"Ratner haters and comic book purists should probably stay home"
Despite everyone's worst fears that director Brett Ratner would completely fuck up the X-MEN franchise after taking the reigns from Bryan Singer, Ratner has managed to deliver an entertaining superhero action film. Would Singer have done it better? probably. But Ratner's contribution doesn't tarnish the series - even if fans of the X-MEN comics will undoubtedly be disappointed by a film that probably couldn't live up to all of their expectations anyway.However, having never read an X-MEN comic book in my life, all I know about these characters is what the movies have shown me. And while THE LAST STAND tries to give its characters equal time to shine, even a casual fan like myself can't help but feel that a little more character development would have fleshed the film out considerably.
Nevertheless, what the film lacks in character arcs, it makes up for with big visuals and slick action sequences. And although the plot almost feels like X-MEN lite at times, It still manages to include relevant social commentary into the proceedings and present its issues with a serious tone.
In this third (and hardly the final) installment, the X-Men are still in mourning after the loss of team member Jean Grey (Famke Janssen). However, they are stunned to find that Jean has returned with greater powers and a previously unseen dark side, referring to herself now as The Phoenix. While Doctor Xavier (Patrick Stewart) sees her new powers as a threat that must be carefully controlled, his nemesis, Magneto (Ian Mckellan), believes that Jean's power is the ultimate weapon against the non-mutant humans, who have developed a weaponized "cure" that can strip a mutant of their powers and make them "normal" in a matter of seconds.
THE LAST STAND raises more interesting questions about "mutant rights", and even explores the desires of some mutants to willingly recieve the cure. One such mutant is Rogue (Anna Paquin), who struggles with the decision to recieve the cure so that she can touch other people, like boyfriend Iceman (Shawn Ashmore), without sucking the life out of them.
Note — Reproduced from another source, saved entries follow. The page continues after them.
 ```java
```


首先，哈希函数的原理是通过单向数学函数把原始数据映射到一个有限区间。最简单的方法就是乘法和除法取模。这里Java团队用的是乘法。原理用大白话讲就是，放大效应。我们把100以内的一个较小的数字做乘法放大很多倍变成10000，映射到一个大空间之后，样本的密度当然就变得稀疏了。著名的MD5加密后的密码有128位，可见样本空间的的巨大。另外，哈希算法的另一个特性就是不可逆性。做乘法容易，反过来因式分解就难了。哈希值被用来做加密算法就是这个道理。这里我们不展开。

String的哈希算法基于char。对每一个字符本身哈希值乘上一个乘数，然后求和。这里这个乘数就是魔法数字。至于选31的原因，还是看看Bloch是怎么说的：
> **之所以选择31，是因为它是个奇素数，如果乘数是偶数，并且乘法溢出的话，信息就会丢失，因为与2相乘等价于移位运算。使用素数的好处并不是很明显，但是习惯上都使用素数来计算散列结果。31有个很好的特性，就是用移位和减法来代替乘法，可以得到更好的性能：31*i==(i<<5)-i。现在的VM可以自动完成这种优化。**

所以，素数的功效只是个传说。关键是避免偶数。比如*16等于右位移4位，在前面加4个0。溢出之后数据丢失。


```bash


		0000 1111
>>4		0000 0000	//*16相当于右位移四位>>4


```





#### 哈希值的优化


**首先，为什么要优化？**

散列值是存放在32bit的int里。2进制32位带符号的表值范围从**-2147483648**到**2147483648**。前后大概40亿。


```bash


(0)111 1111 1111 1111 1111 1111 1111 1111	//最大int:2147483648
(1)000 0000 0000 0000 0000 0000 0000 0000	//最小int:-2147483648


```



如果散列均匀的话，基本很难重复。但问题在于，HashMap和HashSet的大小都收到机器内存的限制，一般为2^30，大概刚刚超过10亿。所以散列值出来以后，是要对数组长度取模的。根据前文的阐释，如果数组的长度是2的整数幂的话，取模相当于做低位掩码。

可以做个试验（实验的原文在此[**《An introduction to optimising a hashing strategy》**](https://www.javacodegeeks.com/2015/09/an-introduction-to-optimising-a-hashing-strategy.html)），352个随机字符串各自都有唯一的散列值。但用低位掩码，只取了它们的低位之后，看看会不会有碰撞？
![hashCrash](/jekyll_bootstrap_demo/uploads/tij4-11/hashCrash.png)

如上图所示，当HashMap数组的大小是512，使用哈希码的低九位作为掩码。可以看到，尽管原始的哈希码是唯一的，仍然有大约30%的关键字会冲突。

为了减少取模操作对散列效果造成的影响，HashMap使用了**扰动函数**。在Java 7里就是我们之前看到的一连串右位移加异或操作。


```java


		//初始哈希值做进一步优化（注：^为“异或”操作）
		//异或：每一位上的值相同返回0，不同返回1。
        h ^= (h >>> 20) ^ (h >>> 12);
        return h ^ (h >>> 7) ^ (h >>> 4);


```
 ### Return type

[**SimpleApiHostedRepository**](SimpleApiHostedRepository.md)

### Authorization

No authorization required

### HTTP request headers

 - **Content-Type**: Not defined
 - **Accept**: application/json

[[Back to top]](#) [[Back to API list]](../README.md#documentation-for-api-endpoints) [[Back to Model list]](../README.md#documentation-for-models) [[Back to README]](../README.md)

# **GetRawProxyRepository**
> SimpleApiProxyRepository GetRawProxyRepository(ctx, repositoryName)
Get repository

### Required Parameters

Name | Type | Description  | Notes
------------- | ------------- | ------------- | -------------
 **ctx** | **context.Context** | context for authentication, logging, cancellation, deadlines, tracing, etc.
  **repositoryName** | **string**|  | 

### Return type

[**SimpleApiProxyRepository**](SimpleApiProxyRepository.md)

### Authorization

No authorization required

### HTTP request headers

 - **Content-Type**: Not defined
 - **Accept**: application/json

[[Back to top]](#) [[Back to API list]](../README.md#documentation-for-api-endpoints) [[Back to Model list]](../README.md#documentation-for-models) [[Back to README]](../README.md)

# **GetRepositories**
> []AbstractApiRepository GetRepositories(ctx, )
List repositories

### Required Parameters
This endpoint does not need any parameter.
It's these little touches of internal struggle and social commentary that elevate THE LAST STAND above your run-of-the-mill popcorn superhero flick (like the not-so-FANTASTIC 4). Alas, there's just not enough of it for the film to reach the level of greatness it could have attained. Stil, Ratner and company have managed to produce a fun superhero saga that only occasionally suffers from shallow plot development or uneven pacing. While it may not adhere to the source material as closely as the fans might like, it never disrespects its characters or themes either.Taken as a whole, X-MEN: THE LAST STAND is just what movie fans need to kick-start the summer. It's a fun superhero popcorn movie that delivers nearly two hours of solid entertainment. Even if Halle Berry does talk more in this one than the other two combined.